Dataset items
□ □ □ □ □ □ □
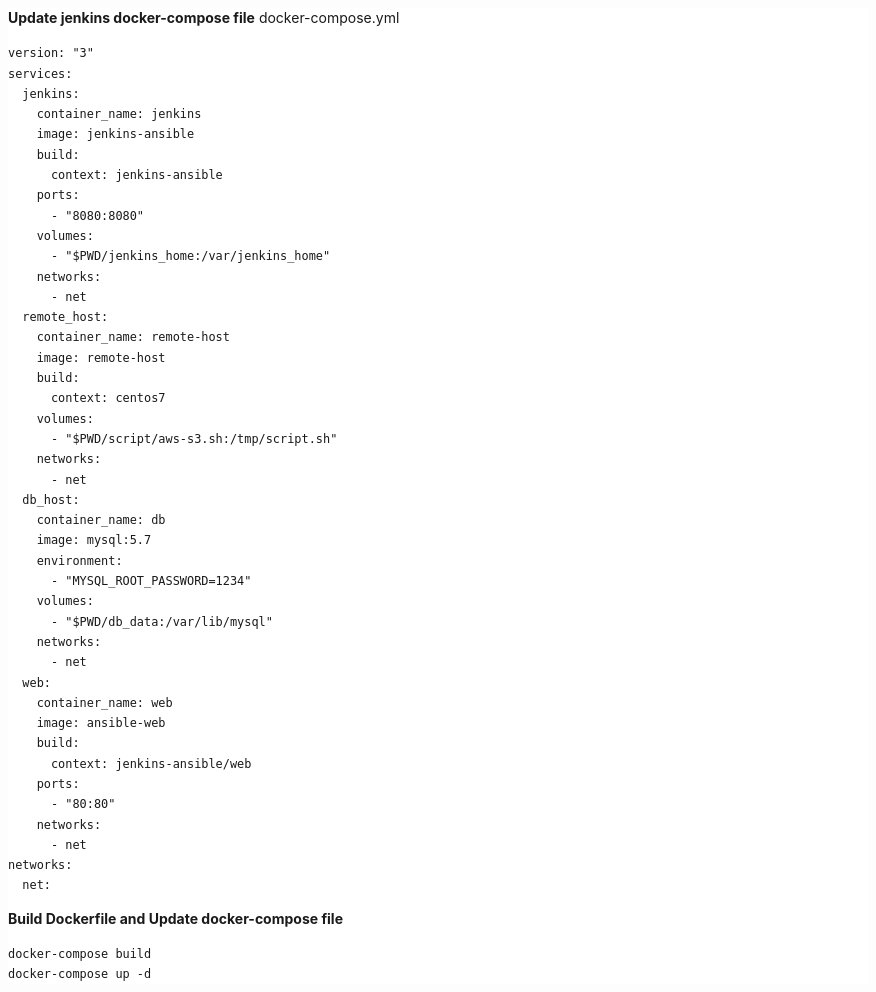 **Update jenkins docker-compose file**
docker-compose.yml

```
version: "3"
services:
  jenkins:
    container_name: jenkins
    image: jenkins-ansible
    build:
      context: jenkins-ansible
    ports:
      - "8080:8080"
    volumes:
      - "$PWD/jenkins_home:/var/jenkins_home"
    networks:
      - net
  remote_host:
    container_name: remote-host
    image: remote-host
    build:
      context: centos7
    volumes:
      - "$PWD/script/aws-s3.sh:/tmp/script.sh"  
    networks:
      - net
  db_host:
    container_name: db
    image: mysql:5.7
    environment: 
      - "MYSQL_ROOT_PASSWORD=1234"
    volumes:
      - "$PWD/db_data:/var/lib/mysql"
    networks:
      - net
  web:
    container_name: web
    image: ansible-web
    build:
      context: jenkins-ansible/web
    ports:
      - "80:80"
    networks:
      - net
networks:
  net: 
```

**Build Dockerfile and Update docker-compose file**

```
docker-compose build
docker-compose up -d
```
□ □ □ □ □ □ □
Task objective: Give the number of lines in the data that contain "ansible", with no other words.

Expected answer: 4